In piena emergenza sanitaria, ad Avezzano, succede anche questo, che un paziente oncologico, cardiopatico e invalido al 100% resti fuori dall’ospedale, prima di poter accedere e fare le cure. La denuncia di Giammarco.

“Mi chiamo Giammarco, sono in cura presso il nostro ospedale di Avezzano. Sono un malato oncologico, cardiopatico. Sono invalido al 100% col la 104. Ho subito un intervento a cuore aperto e mi sono stati impiantati due bypass. Inoltre ho una stabilizzazione alle vertebre lombosacrali, che non mi permette di stare tanto tempo in piedi”.

“Fino a 15 giorni fa – racconta Giammarco – da quando il Covid ha modificato la funzionalità di questo e altri ospedali, il venerdì, cioè il giorno in cui vengo in ospedale per sottopormi a immunoterapia, non ho mai avuto problemi, anzi. Ho avuto una specie di corsia preferenziale per entrare in ospedale; così come succede per i prelievi del sangue che vengono a farmi a casa. Prendere il Covid per me sarebbe pericolosissimo”.

“Ieri, venerdì 23 ottobre, per la prima volta mi hanno costretto a fare la fila fuori dalla struttura dell’ospedale, anche se a dire il vero non c’era tanta gente. Spesso, però, la fila si allunga e il tempo di attesa, oltre a far slittare i tempi per la terapia, lascia un malato di patologie importanti fuori al freddo, alla pioggia e alla neve, sottoponendolo al serio rischio di prendere qualche malanno. Io parlo a nome di tutti, ci tengo a sottolinearlo”.

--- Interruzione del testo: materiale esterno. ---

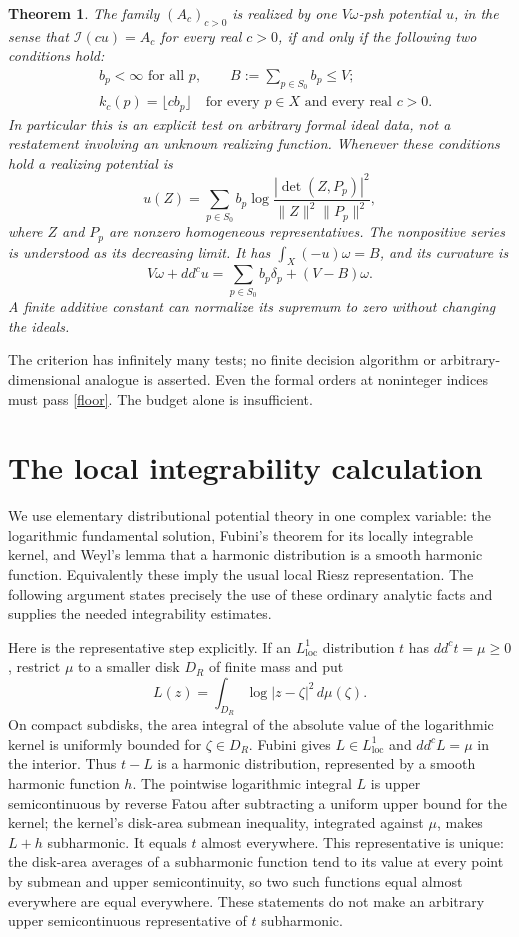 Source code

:\documentclass[11pt]{article}
\newtheorem{theorem}{Theorem}
\newcommand{\II}{\mathcal I}
\begin{document}
\begin{theorem}\label{main}
The family $(A_c)_{c>0}$ is realized by one $V\omega$-psh potential $u$, in the sense that $\II(cu)=A_c$ for every real $c>0$, if and only if the following two conditions hold:
\begin{align}
 &b_p<\infty\text{ for all }p,
 \qquad B:=\sum_{p\in S_0}b_p\leq V; \label{budget}\\
 &k_c(p)=\lfloor c b_p\rfloor
 \quad\text{for every }p\in X\text{ and every real }c>0. \label{floor}
\end{align}
In particular this is an explicit test on arbitrary formal ideal data, not a restatement involving an unknown realizing function. Whenever these conditions hold a realizing potential is
\[
 u(Z)=\sum_{p\in S_0}b_p\log
 \frac{|\det(Z,P_p)|^2}{\|Z\|^2\|P_p\|^2},
\]
where $Z$ and $P_p$ are nonzero homogeneous representatives. The nonpositive series is understood as its decreasing limit. It has $\int_X(-u)\omega=B$, and its curvature is
\[
 V\omega+dd^cu=\sum_{p\in S_0}b_p\delta_p+(V-B)\omega.
\]
A finite additive constant can normalize its supremum to zero without changing the ideals.
\end{theorem}

The criterion has infinitely many tests; no finite decision algorithm or arbitrary-dimensional analogue is asserted. Even the formal orders at noninteger indices must pass \eqref{floor}. The budget alone is insufficient.

\section{The local integrability calculation}
We use elementary distributional potential theory in one complex variable: the logarithmic fundamental solution, Fubini's theorem for its locally integrable kernel, and Weyl's lemma that a harmonic distribution is a smooth harmonic function. Equivalently these imply the usual local Riesz representation. The following argument states precisely the use of these ordinary analytic facts and supplies the needed integrability estimates.

Here is the representative step explicitly. If an $L^1_{\mathrm{loc}}$ distribution $t$ has $dd^ct=\mu\geq0$, restrict $\mu$ to a smaller disk $D_R$ of finite mass and put
\[
 L(z)=\int_{D_R}\log|z-\zeta|^2\,d\mu(\zeta).
\]
On compact subdisks, the area integral of the absolute value of the logarithmic kernel is uniformly bounded for $\zeta\in D_R$. Fubini gives $L\in L^1_{\mathrm{loc}}$ and $dd^cL=\mu$ in the interior. Thus $t-L$ is a harmonic distribution, represented by a smooth harmonic function $h$. The pointwise logarithmic integral $L$ is upper semicontinuous by reverse Fatou after subtracting a uniform upper bound for the kernel; the kernel's disk-area submean inequality, integrated against $\mu$, makes $L+h$ subharmonic. It equals $t$ almost everywhere. This representative is unique: the disk-area averages of a subharmonic function tend to its value at every point by submean and upper semicontinuity, so two such functions equal almost everywhere are equal everywhere. These statements do not make an arbitrary upper semicontinuous representative of $t$ subharmonic.
\end{document}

“Ora, mi chiedo cosa succederà quando ci sarà il freddo e ancor di più la neve? Per questo ieri mi sono permesso di recarmi nell’ufficio del direttore dell’Ospedale di Avezzano. Per chiedere chiarimenti, ma non ho potuto incontrarla.
Io vorrei semplicemente che le persone malate avessero priorità legate a chi ha patologie importanti. Ovviamente garantendo un accesso con le dovute precauzioni contro il Covid19″.

“Spero che questa lettera giunga all’attenzione del direttore dell’ospedale di Avezzano e che io possa essere ricevuto, per presentare una lettera scritta. Qualora non fosse possibile vi chiedo di avere un indirizzo PEC. Io devo decidere se continuare a curarmi ad Avezzano o all’Aquila, come fanno diverse persone che lavorano anche nel nostro ospedale. Un presidio sanitario che fino a ieri ho difeso con il sangue ai denti, perché restasse un punto vitale per la nostra Marsica“.